In the few seconds that my back was turned, Sarah seemed to have acquired yet another new and novel point of view. I found the old heroine almost gloating over her master's dreadful handiwork.

"Well, there, I never did see anything so artful! Him at his theatre, to come home and look on at the fire, and me at my concert, safe and sound as if I was at church! Oh, he'd see to that, sir; he wouldn't've done it if he 'adn't've arranged to put me out of 'arm's way. That's Mr. Nettleton, every inch. Not that I say it was a right thing to do, sir, even with the 'ouse empty as it is. But what can you expect when a pore gentleman goes out of 'is 'ead? There's not many would care what 'appened to nobody else! But the artfulness of 'im: in another minute the whole 'ouse might've been blazing like a bonfire! Well, there, you do 'ear of such things, and now we know 'ow they 'appen."
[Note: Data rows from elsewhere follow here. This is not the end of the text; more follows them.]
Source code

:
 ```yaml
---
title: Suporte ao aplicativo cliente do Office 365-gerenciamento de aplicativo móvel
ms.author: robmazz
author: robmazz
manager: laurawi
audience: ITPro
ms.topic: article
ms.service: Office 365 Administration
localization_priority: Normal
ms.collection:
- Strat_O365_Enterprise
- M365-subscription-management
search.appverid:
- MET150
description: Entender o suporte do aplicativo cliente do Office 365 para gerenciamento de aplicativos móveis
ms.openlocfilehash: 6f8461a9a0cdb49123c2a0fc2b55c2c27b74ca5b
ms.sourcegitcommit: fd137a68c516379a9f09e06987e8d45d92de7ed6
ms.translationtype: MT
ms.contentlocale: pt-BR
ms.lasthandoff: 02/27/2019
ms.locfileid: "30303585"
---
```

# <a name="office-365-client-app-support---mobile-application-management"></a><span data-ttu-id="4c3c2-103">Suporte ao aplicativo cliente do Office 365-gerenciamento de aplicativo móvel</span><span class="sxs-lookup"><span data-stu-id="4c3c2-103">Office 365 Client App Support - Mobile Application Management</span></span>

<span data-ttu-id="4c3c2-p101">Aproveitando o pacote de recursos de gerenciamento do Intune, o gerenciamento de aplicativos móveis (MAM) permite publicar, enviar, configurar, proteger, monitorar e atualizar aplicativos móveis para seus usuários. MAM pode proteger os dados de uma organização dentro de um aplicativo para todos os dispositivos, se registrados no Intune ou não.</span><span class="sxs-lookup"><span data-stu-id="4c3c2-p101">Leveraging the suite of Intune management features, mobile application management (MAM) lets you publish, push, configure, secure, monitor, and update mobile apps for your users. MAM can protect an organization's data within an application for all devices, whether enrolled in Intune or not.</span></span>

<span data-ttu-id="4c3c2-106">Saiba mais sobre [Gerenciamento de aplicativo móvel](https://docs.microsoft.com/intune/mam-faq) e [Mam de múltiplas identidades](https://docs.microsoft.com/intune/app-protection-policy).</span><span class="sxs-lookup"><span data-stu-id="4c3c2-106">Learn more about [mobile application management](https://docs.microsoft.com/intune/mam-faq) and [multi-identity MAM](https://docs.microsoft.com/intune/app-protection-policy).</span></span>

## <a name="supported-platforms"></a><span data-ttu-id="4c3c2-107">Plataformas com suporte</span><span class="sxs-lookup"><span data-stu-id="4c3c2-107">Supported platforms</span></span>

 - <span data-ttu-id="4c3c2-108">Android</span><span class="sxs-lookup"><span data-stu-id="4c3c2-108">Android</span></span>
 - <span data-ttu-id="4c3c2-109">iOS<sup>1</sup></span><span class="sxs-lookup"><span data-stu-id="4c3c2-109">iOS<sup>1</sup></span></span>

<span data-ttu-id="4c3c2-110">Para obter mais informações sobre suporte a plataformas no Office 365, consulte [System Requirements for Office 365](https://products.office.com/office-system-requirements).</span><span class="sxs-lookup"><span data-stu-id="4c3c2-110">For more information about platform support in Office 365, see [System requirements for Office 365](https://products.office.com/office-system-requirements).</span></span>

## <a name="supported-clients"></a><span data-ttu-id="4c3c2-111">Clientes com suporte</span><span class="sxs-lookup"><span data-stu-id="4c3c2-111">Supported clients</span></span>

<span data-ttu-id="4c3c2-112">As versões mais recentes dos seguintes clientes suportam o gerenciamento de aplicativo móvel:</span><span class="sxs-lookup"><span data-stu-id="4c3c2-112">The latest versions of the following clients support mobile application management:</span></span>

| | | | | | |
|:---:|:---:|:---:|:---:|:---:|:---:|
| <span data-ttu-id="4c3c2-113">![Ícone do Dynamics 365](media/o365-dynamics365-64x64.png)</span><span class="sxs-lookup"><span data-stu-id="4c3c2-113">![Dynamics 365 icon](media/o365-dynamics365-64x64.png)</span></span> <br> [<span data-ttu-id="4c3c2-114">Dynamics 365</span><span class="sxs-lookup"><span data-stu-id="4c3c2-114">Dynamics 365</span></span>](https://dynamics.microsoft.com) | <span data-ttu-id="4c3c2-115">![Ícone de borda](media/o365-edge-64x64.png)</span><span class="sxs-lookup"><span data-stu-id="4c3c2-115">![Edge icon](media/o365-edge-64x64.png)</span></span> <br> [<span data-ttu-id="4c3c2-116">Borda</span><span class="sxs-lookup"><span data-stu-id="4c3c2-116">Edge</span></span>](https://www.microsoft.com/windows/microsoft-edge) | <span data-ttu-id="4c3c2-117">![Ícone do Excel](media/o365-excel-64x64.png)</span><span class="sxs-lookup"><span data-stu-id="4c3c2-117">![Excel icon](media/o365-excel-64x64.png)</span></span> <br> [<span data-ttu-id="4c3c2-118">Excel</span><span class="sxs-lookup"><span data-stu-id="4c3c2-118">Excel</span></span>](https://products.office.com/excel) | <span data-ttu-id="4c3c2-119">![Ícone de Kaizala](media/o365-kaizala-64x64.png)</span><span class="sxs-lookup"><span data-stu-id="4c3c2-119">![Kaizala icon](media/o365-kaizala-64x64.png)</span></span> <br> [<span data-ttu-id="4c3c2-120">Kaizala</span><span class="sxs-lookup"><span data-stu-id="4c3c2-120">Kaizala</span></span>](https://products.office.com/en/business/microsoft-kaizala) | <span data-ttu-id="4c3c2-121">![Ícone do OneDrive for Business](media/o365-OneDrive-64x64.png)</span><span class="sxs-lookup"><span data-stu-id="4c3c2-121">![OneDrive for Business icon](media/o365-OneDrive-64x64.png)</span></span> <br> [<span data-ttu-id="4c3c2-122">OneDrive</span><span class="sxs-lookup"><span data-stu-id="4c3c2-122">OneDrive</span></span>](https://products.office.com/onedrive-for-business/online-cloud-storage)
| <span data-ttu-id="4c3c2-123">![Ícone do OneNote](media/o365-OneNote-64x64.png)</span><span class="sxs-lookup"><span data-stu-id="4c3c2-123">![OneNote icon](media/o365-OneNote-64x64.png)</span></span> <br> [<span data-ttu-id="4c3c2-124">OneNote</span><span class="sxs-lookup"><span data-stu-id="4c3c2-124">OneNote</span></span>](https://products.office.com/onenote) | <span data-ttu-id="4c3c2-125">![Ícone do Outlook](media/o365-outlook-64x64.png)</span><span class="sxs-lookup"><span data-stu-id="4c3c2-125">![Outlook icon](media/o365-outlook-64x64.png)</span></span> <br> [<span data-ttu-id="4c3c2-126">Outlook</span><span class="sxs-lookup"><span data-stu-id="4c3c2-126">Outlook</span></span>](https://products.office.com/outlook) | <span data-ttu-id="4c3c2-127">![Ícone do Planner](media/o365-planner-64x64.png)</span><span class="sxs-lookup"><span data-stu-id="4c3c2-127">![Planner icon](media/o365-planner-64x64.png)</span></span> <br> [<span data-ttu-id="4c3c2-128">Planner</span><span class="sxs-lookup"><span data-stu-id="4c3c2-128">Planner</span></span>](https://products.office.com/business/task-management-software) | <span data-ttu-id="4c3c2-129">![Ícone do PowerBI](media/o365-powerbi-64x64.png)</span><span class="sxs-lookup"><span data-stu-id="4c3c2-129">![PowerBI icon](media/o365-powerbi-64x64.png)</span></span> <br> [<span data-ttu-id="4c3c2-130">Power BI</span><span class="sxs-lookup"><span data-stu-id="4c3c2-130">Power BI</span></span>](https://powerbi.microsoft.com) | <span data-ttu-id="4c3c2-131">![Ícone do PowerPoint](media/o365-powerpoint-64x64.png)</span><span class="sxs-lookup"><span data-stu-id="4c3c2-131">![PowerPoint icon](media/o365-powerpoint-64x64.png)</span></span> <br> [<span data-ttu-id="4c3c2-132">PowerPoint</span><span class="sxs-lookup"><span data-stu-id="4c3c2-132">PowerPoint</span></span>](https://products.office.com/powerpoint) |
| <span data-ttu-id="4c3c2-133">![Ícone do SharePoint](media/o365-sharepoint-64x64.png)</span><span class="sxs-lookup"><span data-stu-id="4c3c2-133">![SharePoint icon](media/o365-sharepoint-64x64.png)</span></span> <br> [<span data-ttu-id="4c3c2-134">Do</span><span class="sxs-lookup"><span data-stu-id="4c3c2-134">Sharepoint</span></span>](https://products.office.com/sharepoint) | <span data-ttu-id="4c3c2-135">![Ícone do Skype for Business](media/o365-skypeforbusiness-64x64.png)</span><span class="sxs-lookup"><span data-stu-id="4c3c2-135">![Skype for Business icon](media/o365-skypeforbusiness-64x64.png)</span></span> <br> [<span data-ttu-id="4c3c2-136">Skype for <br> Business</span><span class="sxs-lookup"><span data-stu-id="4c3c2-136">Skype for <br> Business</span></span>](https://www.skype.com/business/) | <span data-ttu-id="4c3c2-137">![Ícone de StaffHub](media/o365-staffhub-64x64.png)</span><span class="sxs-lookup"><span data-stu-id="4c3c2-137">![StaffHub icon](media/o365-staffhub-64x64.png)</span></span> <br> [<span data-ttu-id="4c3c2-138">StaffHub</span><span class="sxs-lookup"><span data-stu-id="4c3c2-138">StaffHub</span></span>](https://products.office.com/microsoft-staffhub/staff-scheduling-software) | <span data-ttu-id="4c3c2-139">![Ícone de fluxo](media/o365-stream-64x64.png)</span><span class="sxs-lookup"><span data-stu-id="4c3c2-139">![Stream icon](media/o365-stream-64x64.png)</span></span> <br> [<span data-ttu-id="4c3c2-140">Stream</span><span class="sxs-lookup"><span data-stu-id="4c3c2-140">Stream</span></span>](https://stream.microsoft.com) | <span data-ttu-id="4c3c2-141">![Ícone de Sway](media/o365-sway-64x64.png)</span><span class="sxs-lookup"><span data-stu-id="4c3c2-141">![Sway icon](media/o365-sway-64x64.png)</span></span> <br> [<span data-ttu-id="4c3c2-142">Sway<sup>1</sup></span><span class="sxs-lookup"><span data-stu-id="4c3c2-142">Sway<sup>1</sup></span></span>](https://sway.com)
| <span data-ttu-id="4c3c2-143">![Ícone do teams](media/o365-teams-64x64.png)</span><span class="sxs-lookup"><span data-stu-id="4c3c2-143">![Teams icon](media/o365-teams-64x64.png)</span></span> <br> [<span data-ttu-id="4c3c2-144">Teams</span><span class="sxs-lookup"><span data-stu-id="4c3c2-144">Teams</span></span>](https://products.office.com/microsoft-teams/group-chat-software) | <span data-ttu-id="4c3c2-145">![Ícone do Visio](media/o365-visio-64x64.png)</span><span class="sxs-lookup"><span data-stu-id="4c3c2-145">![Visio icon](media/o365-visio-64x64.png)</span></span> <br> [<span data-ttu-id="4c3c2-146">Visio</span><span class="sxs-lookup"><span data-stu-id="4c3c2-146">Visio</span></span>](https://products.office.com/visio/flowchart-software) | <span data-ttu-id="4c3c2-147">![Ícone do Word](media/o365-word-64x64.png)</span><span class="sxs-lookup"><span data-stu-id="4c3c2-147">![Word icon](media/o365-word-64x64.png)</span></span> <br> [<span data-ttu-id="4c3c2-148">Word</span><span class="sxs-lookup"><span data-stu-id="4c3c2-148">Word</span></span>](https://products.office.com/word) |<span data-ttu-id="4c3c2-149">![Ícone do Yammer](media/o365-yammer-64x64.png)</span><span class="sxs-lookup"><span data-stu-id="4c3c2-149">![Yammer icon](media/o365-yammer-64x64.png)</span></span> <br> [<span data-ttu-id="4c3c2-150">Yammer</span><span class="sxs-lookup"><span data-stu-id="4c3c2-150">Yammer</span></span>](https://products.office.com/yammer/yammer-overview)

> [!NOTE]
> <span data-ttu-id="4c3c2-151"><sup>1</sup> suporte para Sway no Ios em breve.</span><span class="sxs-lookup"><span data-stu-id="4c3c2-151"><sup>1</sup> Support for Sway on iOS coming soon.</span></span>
To this extraordinary tune, with many such variations, I was meanwhile making up my mind. The first necessity was to place the intrepid old fool really out of harm's way, and the next was to save the house if possible, but also and at all costs the good name of the Witching Hill Estate. We had had one suicide, and it had not been hushed up quite as successfully as some of us flattered ourselves at the time; one case of gross intemperance, most scandalous while it lasted, and one gang of burglars actually established on the Estate. People were beginning to talk about us as it was; a case of attempted arson, even if the incendiary were proved a criminal lunatic, might be the end of us as a flourishing concern. It is true that I had no stake in the Company whose servant I was; but one does not follow the dullest avocation for three years without taking a certain interest of another kind. At any rate I intended the secret of this locked room to remain as much a secret as I could keep it, and this gave me an immediate leverage over Sarah. Unless she took herself off before her master returned, I assured her I would have him sent, not to an asylum, but to the felon's cell which I described as the proper place for him. I was not so sure in my own mind that I meant him to go to one or the other. But this was the bargain that I proposed to Sarah.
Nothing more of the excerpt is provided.